Neben ihrer Musik brachte das Trio Joubran–Ensemble einige Botschaften aus Palästina nach Hamburg mit.  Samir Joubran sprach über die alternative Geographien der kulturellen Zugehörigkeit, welche durch das Oud zwischen Palästina und Marokko entstehen. Zu dieser musikalischen Kartographie lässt sich auch die in Spanien entstandene Musik des Flamencos zugehörig begreifen, da Flamenco auch die Inspiration der viel älteren Tradition der Oudmusik mit sich trägt.

Die Ergebnisse des Trio Joubran Konzertes waren nicht nur erfolgreich, sondern auch sehr bewegend.

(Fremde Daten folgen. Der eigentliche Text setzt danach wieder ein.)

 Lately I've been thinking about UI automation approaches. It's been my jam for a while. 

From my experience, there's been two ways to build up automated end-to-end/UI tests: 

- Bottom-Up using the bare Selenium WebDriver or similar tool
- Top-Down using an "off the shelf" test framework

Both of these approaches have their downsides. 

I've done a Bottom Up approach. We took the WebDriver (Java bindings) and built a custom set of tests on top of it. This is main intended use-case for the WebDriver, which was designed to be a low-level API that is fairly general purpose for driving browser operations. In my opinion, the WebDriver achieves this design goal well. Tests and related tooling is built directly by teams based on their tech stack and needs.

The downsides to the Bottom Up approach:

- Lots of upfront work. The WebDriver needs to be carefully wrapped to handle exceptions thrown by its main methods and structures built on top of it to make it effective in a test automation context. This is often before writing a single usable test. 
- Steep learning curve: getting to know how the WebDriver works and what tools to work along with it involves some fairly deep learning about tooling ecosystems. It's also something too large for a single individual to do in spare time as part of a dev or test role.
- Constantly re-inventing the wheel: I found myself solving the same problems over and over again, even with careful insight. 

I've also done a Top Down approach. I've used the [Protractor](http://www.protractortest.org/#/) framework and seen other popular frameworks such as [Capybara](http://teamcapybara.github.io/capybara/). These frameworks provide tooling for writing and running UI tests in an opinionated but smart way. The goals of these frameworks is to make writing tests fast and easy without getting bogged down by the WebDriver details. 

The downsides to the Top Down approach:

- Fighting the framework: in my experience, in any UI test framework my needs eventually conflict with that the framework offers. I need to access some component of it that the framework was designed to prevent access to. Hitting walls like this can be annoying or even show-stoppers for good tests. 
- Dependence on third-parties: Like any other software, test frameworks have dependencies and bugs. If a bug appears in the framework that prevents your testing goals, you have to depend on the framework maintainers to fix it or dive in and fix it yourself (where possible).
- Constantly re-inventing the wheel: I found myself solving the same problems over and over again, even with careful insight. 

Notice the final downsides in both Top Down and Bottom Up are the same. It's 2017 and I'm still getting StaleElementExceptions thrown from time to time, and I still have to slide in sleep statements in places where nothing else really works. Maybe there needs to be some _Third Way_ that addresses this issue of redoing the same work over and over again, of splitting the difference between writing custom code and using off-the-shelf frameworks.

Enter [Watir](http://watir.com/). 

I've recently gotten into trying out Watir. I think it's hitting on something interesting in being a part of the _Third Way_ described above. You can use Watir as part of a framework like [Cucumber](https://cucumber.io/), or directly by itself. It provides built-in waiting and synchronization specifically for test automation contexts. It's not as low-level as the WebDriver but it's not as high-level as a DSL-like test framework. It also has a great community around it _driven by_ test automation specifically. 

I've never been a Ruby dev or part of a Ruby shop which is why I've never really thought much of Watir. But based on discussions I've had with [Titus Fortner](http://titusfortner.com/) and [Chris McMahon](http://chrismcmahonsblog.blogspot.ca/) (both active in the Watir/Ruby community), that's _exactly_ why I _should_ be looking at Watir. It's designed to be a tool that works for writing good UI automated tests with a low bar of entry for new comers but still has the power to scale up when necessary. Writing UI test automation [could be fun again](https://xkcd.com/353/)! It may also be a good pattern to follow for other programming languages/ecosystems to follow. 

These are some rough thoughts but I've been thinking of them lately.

Mit mehr als 400 Zuschauerinnen und Zuschauer habe ich selten den größten Saal von Kampnagel K6  so voll erlebt. Während des Konzertes sang Hamburg auf Arabisch. Für die Zeit des Konzertes war Arabisch keine Fremdsprache mehr. Das Konzert zeigte, dass durch die Sichtbarkeit der Oudmusik und durch eine Kultur des Teilens die Möglichkeiten der Kommunikation und der gegenseitigen Übersetzungsfähigkeiten potentiell steigen.

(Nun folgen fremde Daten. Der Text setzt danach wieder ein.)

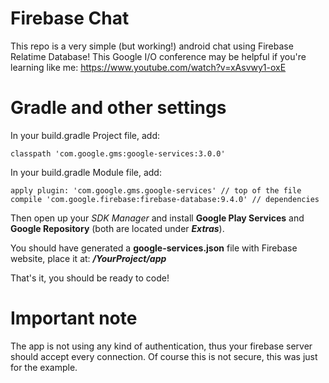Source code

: # Firebase Chat
This repo is a very simple (but working!) android chat using Firebase Relatime Database!
This Google I/O conference may be helpful if you're learning like me: https://www.youtube.com/watch?v=xAsvwy1-oxE

# Gradle and other settings

In your build.gradle Project file, add:

    classpath 'com.google.gms:google-services:3.0.0'
  
In your build.gradle Module file, add:

    apply plugin: 'com.google.gms.google-services' // top of the file
    compile 'com.google.firebase:firebase-database:9.4.0' // dependencies

Then open up your _SDK Manager_ and install **Google Play Services** and **Google Repository** (both are located under **_Extras_**).

You should have generated a **google-services.json** file with Firebase website, place it at: **_/YourProject/app_**

That's it, you should be ready to code!

# Important note

The app is not using any kind of authentication, thus your firebase server should accept every connection. Of course this is not secure, this was just for the example.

Samir Joubran teilte mit dem Publikum ein Wortspiel, das ihren Beruf als Musiker auch als Akt des Widerstands ausweist: Die Oudmusik sei die ‚good occupation‘‚ „wodurch wir uns gegen die schlechte Besatzungsform (bad occupation) wehren“.

Ein großes Lob für den transkulturellen Abend geht an den Organisator des Konzertes, Aboura, der auch das mehrmals im Jahr stattfindende Karaoke Oriental, eine „Post-Willkommens Karaoke-Liebe für alle zwischen Damaskus und Hamburg“, organisiert. Es gehört  zu den bestbesuchten Veranstaltungen auf Kampnagel.

Falls Sie das Konzert verpasst haben und Karaoke Sie nicht anspricht, Sie jedoch Interesse daran haben, mehr über die Postwillkommenskultur in Hamburg zu erfahren und sie mitzuerleben, haben Sie zurzeit am Ramadan Pavillon in St. Georg die Möglichkeit das Fastenbrechen Iftar mitzufeiern. So zeigt sich, dass die Zeit des Ramadans auch ein Fest in und für Hamburg ist.